* _What to produce_
Please report each line of the data below that contains "caption".

-- Data for this task follows --

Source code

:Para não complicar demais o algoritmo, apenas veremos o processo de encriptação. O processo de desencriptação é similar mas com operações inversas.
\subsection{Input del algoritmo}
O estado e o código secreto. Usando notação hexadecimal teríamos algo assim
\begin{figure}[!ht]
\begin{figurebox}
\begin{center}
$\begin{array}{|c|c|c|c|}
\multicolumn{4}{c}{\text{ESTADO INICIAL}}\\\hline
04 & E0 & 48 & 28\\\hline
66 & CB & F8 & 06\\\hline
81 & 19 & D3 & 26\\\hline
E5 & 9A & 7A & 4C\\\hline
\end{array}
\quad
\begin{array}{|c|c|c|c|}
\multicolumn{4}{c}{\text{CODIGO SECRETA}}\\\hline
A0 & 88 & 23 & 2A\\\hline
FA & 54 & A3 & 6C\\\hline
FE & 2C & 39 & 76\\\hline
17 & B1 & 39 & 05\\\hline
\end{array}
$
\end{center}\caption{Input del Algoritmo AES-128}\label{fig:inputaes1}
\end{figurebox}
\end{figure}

-- Data for this task concluded --
-- Data for this task follows --

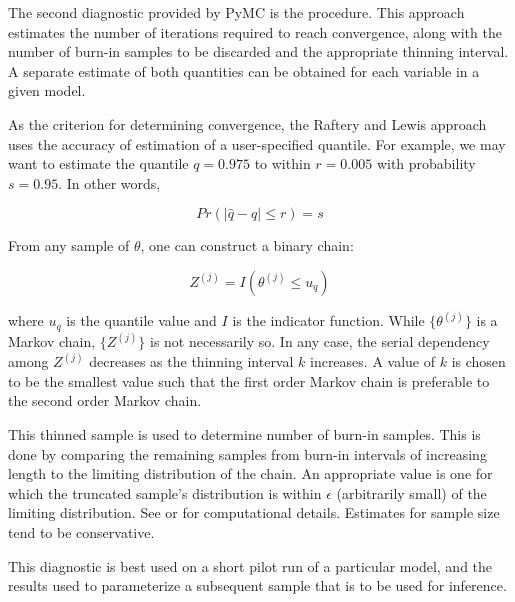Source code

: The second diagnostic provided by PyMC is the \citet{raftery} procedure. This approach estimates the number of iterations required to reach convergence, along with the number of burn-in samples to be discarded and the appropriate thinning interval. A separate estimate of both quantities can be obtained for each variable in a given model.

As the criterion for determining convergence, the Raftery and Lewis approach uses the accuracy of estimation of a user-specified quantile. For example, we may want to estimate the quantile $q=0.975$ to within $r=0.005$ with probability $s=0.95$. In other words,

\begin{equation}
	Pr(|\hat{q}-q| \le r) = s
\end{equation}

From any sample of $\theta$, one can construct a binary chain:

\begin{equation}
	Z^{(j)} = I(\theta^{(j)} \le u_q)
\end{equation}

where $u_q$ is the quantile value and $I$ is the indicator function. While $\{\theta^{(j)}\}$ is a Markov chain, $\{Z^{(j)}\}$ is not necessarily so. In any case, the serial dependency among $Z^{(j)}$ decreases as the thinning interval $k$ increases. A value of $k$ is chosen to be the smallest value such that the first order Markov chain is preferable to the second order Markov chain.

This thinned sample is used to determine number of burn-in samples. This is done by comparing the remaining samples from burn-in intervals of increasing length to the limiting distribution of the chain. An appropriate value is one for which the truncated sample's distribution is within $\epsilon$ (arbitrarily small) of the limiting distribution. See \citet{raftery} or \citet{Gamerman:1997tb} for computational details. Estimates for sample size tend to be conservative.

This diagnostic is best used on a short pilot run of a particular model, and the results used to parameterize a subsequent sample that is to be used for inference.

-- Data for this task concluded --
-- Data for this task follows --

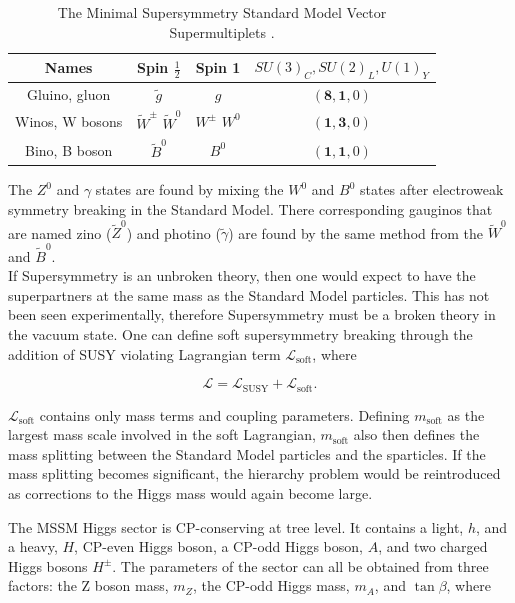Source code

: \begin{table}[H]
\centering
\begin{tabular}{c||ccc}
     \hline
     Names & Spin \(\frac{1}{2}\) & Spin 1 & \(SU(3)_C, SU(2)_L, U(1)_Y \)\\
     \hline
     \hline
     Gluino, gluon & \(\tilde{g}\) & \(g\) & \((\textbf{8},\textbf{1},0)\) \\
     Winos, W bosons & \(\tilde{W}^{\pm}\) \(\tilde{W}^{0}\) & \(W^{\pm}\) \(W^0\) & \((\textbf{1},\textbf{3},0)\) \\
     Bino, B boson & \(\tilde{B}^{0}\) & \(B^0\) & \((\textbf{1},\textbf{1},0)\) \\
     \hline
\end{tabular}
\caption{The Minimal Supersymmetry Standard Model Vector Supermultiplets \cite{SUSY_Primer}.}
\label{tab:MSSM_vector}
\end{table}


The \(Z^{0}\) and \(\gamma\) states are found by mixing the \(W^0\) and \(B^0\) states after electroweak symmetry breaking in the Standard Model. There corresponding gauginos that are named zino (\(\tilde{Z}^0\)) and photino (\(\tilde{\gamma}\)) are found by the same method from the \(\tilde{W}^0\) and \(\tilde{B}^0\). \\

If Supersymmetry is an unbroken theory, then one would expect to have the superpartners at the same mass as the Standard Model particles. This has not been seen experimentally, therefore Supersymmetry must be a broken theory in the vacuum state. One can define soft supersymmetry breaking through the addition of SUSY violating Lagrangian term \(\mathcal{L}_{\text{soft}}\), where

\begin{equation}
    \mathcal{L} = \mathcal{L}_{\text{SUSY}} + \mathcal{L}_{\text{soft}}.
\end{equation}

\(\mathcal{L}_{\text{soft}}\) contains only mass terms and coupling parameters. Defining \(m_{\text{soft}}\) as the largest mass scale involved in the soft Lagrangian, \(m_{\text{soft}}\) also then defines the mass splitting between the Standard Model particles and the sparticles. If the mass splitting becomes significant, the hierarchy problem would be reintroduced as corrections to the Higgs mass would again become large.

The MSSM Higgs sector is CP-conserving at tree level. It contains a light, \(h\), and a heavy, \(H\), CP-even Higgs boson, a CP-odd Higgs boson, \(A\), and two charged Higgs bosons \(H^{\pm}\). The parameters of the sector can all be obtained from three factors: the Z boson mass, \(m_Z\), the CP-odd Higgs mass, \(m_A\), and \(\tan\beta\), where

-- Data for this task concluded --

* _Response_
\end{center}\caption{Input del Algoritmo AES-128}\label{fig:inputaes1}
\caption{The Minimal Supersymmetry Standard Model Vector Supermultiplets \cite{SUSY_Primer}.}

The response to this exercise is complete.